Write out the records in full and without alteration, setting aside their pictures.
- - -
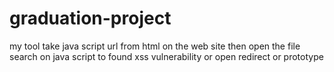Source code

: # graduation-project
my  tool take java script url from html on the web site
then open the file search on java script 
to found xss vulnerability or open redirect or prototype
- - -
Task solution:
Source code

: # graduation-project
my  tool take java script url from html on the web site
then open the file search on java script 
to found xss vulnerability or open redirect or prototype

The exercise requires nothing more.